[proofplan] The prescribed formula is forced by the desired images of the two summands, so the only possible map is $\Phi(h,k)=i(h)+j(k)$. The unique decomposition hypothesis makes this map a vector-space isomorphism. It remains to compare the semidirect-product bracket with the bracket in $\mathfrak a$; the homomorphism properties of $i$ and $j$ handle the pure terms, and the compatibility relation handles the mixed terms. [/proofplan]

[step:Construct the prescribed linear map and prove it is a vector-space isomorphism] Define the $\mathbb{F}$-[linear map](/page/Linear%20Map) \begin{align*} \Phi:\mathfrak h \rtimes_\rho \mathfrak k &\to \mathfrak a \\ (h,k) &\mapsto i(h)+j(k). \end{align*} The map is linear because $i$ and $j$ are Lie algebra homomorphisms, hence $\mathbb{F}$-linear maps.

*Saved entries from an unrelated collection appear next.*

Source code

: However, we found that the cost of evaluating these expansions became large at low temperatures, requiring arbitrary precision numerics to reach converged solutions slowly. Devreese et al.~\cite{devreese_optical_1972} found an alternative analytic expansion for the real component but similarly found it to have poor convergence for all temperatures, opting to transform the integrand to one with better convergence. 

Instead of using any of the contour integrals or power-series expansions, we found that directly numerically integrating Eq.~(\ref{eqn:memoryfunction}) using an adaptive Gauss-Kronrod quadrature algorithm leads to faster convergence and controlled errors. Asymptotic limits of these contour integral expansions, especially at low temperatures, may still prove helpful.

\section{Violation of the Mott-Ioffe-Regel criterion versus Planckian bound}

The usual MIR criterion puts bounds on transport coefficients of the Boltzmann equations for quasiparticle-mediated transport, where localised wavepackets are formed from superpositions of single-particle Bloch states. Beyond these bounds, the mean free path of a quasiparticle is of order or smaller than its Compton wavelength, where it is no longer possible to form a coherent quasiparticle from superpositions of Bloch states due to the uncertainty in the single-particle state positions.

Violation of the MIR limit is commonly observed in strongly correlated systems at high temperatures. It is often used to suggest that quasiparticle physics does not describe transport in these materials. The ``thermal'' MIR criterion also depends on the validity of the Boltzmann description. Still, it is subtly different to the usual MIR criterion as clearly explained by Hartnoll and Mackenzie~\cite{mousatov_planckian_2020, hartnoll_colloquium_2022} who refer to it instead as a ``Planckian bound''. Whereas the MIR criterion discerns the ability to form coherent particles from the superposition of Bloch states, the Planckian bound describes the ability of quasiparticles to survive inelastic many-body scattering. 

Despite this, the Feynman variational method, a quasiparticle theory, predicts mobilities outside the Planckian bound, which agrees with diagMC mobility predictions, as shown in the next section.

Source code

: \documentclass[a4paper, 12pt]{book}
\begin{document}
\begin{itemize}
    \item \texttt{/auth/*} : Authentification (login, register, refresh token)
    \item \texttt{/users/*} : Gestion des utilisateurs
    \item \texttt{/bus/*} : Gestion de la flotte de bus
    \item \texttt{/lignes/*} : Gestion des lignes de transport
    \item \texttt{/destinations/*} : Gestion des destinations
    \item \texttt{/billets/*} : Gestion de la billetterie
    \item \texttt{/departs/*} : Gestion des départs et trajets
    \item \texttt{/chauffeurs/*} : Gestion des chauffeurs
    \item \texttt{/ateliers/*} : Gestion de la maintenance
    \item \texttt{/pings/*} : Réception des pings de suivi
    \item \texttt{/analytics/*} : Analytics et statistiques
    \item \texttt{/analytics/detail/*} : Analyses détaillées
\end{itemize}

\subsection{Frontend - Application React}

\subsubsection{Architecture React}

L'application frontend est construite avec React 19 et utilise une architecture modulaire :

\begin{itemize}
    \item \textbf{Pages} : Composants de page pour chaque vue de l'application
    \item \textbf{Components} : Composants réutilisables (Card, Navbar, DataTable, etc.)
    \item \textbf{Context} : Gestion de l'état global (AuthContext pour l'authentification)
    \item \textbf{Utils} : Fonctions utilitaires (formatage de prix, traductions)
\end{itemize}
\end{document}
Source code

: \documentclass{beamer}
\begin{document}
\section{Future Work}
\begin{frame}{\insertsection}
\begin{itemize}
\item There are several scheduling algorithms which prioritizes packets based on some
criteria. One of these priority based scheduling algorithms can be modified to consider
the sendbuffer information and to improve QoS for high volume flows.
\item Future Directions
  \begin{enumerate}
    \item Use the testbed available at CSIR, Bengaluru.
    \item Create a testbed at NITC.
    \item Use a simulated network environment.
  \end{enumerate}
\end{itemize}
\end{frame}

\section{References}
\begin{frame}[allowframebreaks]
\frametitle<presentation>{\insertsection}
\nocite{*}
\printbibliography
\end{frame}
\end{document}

We prove that $\Phi$ is bijective. Let $x \in \mathfrak a$. By hypothesis, there exist $h \in \mathfrak h$ and $k \in \mathfrak k$ such that $x=i(h)+j(k)=\Phi(h,k)$, so $\Phi$ is surjective. If $\Phi(h,k)=0$, then \begin{align*} i(h)+j(k)=i(0_{\mathfrak h})+j(0_{\mathfrak k}). \end{align*} The uniqueness of the decomposition in $\mathfrak a$ gives $h=0_{\mathfrak h}$ and $k=0_{\mathfrak k}$. Thus $\ker \Phi=\{(0_{\mathfrak h},0_{\mathfrak k})\}$, so $\Phi$ is injective. Therefore $\Phi$ is a vector-space isomorphism. [/step]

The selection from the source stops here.